Jusqu’en 2016, le parti soutenu par l’armée, l’Union, de la solidarité et du développement (USDP), tient le gouvernement. L’arrivée à la tête du pouvoir de la LND ne perturbe pas Min Aung Hlaing, qui partage le pouvoir avec Aung San Suu Kyi. Les sièges garanties à l’armée dans les parlements et la mainmise sur plusieurs ministères permettent au commandant en chef de continuer à jouer un rôle politique majeur.

Accusé de « génocide » contre les Rohingyas

A partir de 2016, les persécutions de l’armée contre les Rohingyas s’intensifient, alors qu’elles existent déjà depuis le XXe siècle. Min Aung Hlaing, responsable des armées, défend ses hommes et se cachent derrière le Prix Noble de la Paix d’Aung San Suu Kyi.

Face à ces massacres, les Rohingyas quittent le pays et se refugient dans les pays voisins, le Bangladesh, l’Indonésie ou encore la Malaisie. Silencieuse face à ce nettoyage ethnique, Aung San Suu Kyi voit son aura internationale s’effondrer. Pointée du doigt comme l’une des responsables des massacres, bien que la Constitution ne lui donne aucun pouvoir sur l’armée, la suppression de son Prix Nobel de la Paix est envisagée.

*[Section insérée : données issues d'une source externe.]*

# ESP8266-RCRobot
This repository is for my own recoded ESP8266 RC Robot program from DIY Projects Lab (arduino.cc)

La victoire écrasante de la LND aux élections législatives de novembre 2020 (256 sièges à la Chambre des Représentants, dix fois plus de siège que le PUSD soutenu par l’armée) a fait naitre des accusations de fraude de la part du commandant en chef des armées. Le coup d’Etat du 1er février a confirmé les inquiétudes autour du respect de la démocratie par l’armée.

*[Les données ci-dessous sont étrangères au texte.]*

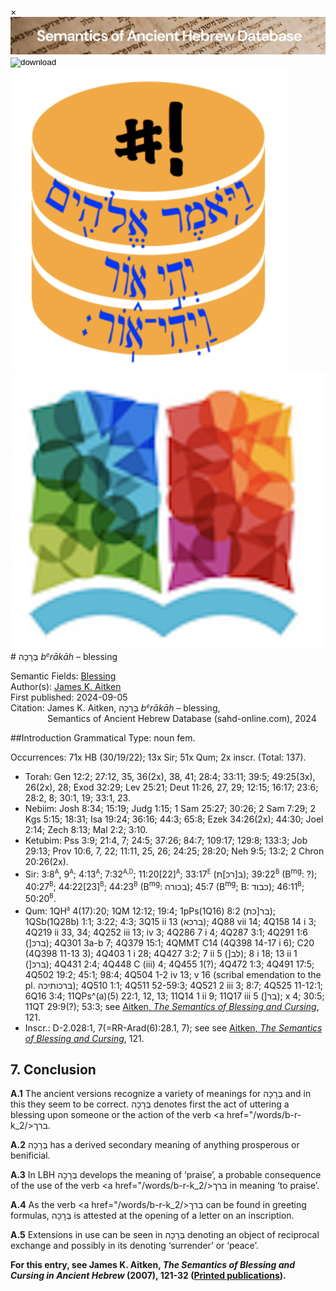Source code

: <div id="modal" class="modal">
  <div class="modal-content">
    <span class="close">&times;</span>
    <div class="modal-body" id="modal-body"></div>
  </div>
</div><html><body><img id="banner" src="../../images/banners/banner.png" alt="banner" /></body></html>

<div><input id="download" title="Download/print the document" type="image" onclick="print_document()" src="../../images/icons/download3.png" alt="download" /></div><div><a id="shebanq" title="Word in SHEBANQ" href="https://shebanq.ancient-data.org/hebrew/word?id=1BRKHiin" target="_blank"><img src="../../images/icons/shebanq.png" alt="shebanq"></a></div><div><a id="ubs" title="Word in Semantic Dictionary of Biblical Hebrew" href="https://semanticdictionary.org/semdic.php?databaseType=SDBH&language=en&lemma=בְּרֵכָה&startPage=1" target="_blank"><img src="../../images/icons/ubs.png" alt="ubs"></a></div># בְּרָכָה <i>b<small><sup>e</sup></small>rākāh</i> – blessing

Semantic Fields:
[Blessing](../semantic_fields/blessing.md)&nbsp;&nbsp;&nbsp;<br>Author(s):
[James K. Aitken](../contributors/james_k._aitken.md)<br>
First published: 2024-09-05<br>Citation: James K. Aitken, בְּרָכָה <i>b<small><sup>e</sup></small>rākāh</i> – blessing, <br>                    &nbsp;&nbsp;&nbsp;&nbsp;&nbsp;&nbsp;&nbsp;&nbsp;&nbsp;&nbsp;&nbsp;&nbsp;&nbsp;&nbsp;                    Semantics of Ancient Hebrew Database (sahd-online.com), 2024



##Introduction
Grammatical Type: noun fem.

Occurrences: 71x HB (30/19/22); 13x Sir; 51x Qum; 2x inscr. (Total:
137).

* Torah: Gen 12:2; 27:12, 35, 36(2x), 38, 41; 28:4; 33:11; 39:5;
49:25(3x), 26(2x), 28; Exod 32:29; Lev 25:21; Deut 11:26, 27, 29;
12:15; 16:17; 23:6; 28:2, 8; 30:1, 19; 33:1, 23.
* Nebiim: Josh 8:34; 15:19; Judg 1:15; 1 Sam 25:27; 30:26; 2 Sam 7:29; 2 Kgs 5:15; 18:31; Isa 19:24; 36:16; 44:3; 65:8; Ezek 34:26(2x);
44:30; Joel 2:14; Zech 8:13; Mal 2:2; 3:10.
* Ketubim: Pss 3:9; 21:4, 7; 24:5; 37:26; 84:7; 109:17; 129:8; 133:3;
Job 29:13; Prov 10:6, 7, 22; 11:11, 25, 26; 24:25; 28:20; Neh 9:5;
13:2; 2 Chron 20:26(2x).
* Sir: 3:8<sup><small>A</small></sup>,
9<sup><small>A</small></sup>; 
4:13<sup><small>A</small></sup>;
7:32<sup><small>A,D</small></sup>; 
11:20[22]<sup><small>A</small></sup>;
33:17<sup><small>E</small></sup> 
(<span dir="rtl">ב[רכ]ת</span>);
39:22<sup><small>B</small></sup>
(B<sup>mg</sup>: ?); 
40:27<sup><small>B</small></sup>; 
44:22[23]<sup><small>B</small></sup>; 
44:23<sup><small>B</small></sup>
(B<sup>mg</sup>: <span dir="rtl">בכורה</span>);
45:7 (B<sup>mg</sup>; B:
<span dir="rtl">כבוד</span>);&lrm; 
46:11<sup><small>B</small></sup>; 
50:20<sup><small>B</small></sup>. 
* Qum: 1QH<sup><small>a</small></sup> 4(17):20; 1QM 12:12; 19:4; 1pPs(1Q16) 8:2 
(<span dir="rtl">בר[כת</span>);&lrm;
1QSb(1Q28b) 1:1; 3:22; 4:3; 3Q15 ii 13 
(<span dir="rtl">ברכא</span>);&lrm; 
4Q88 vii 14; 4Q158 14 i 3; 4Q219 ii 33, 34; 4Q252 iii 13; iv 3; 
4Q286 7 i 4; 4Q287 3:1;
4Q291 1:6 
(]<span dir="rtl">ברכ</span>);&lrm; 
4Q301 3a-b 7; 4Q379 15:1; 4QMMT C14 (4Q398 14-17 i 6); C20 (4Q398 11-13 3); 4Q403 1 i 28; 4Q427 3:2; 7 ii 5 
(]<span dir="rtl">לב</span>);&lrm; 
8 i 18; 13 ii 1 
(]<span dir="rtl">ברכ</span>);&lrm; 
4Q431 2:4; 4Q448 C (iii) 4; 4Q455 1(?); 4Q472 1:3; 4Q491 17:5; 4Q502 19:2; 45:1; 98:4; 4Q504 1-2 iv 13; v 16
(scribal emendation to the pl. 
<span dir="rtl">ברכותיכה</span>);&lrm; 
4Q510 1:1; 4Q511 52-59:3; 4Q521 2 iii 3; 8:7; 4Q525 11-12:1; 6Q16 3:4; 11QPs^(a)(5) 22:1, 12,
13; 11Q14 1 ii 9; 11Q17 iii 5 
(]<span dir="rtl">בר</span>);&lrm; 
x 4; 30:5; 11QT 29:9(?); 53:3; see <a href="/store/printed_publications/">Aitken, <i>The Semantics of Blessing and Cursing</i></a>, 121.
* Inscr.: D-2.028:1, 7(=RR-Arad(6):28.1, 7); see see <a href="/store/printed_publications/">Aitken, <i>The Semantics of Blessing and Cursing</i></a>, 121.


## 7. Conclusion

<b>A.1</b> The ancient versions recognize a variety of meanings for <span dir="rtl">בְּרָכָה</span> and in this they seem to be correct. 
<span dir="rtl">בְּרָכָה</span> denotes first the act of uttering a blessing upon someone or the action of the verb 
<a href="/words/b-r-k_2/><span dir="rtl" lang="he">ברך</span></a>.

<b>A.2</b> 
<span dir="rtl">בְּרָכָה</span> has a derived secondary meaning of anything prosperous or benificial.

<b>A.3</b> In LBH
<span dir="rtl">בְּרָכָה</span>
develops the meaning of ‘praise’, a probable consequence of the use of the verb <a href="/words/b-r-k_2/><span dir="rtl" lang="he">ברך</span></a>
in meaning ‘to praise’.

<b>A.4</b> 
As the verb <a href="/words/b-r-k_2/><span dir="rtl" lang="he">ברך</span></a> can be found in greeting formulas, <span dir="rtl">בְּרָכָה</span> is attested at the opening of a letter on an inscription.

<b>A.5</b> 
Extensions in use can be seen in <span dir="rtl">בְּרָכָה</span> denoting an object of reciprocal exchange and possibly in its denoting ‘surrender’ or ‘peace’.


<b>For this entry, see James K. Aitken, <i>The Semantics of Blessing and Cursing in Ancient Hebrew</i> (2007), 121-32 (<a href="/store/printed_publications/">Printed publications</a>).</b>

Si Min Aung Hlaing a affirmé que la Constitution sera respectée, la concentration de tous les pouvoirs entre ses mains fait craindre un retour à la dictature militaire, qu’a connu le pays pendant de longues années. Aung San Suu Kyi, assignée à domicile, a appelé la population à se révolter face à ce putsch, dans une lettre publiée par son parti, la LND.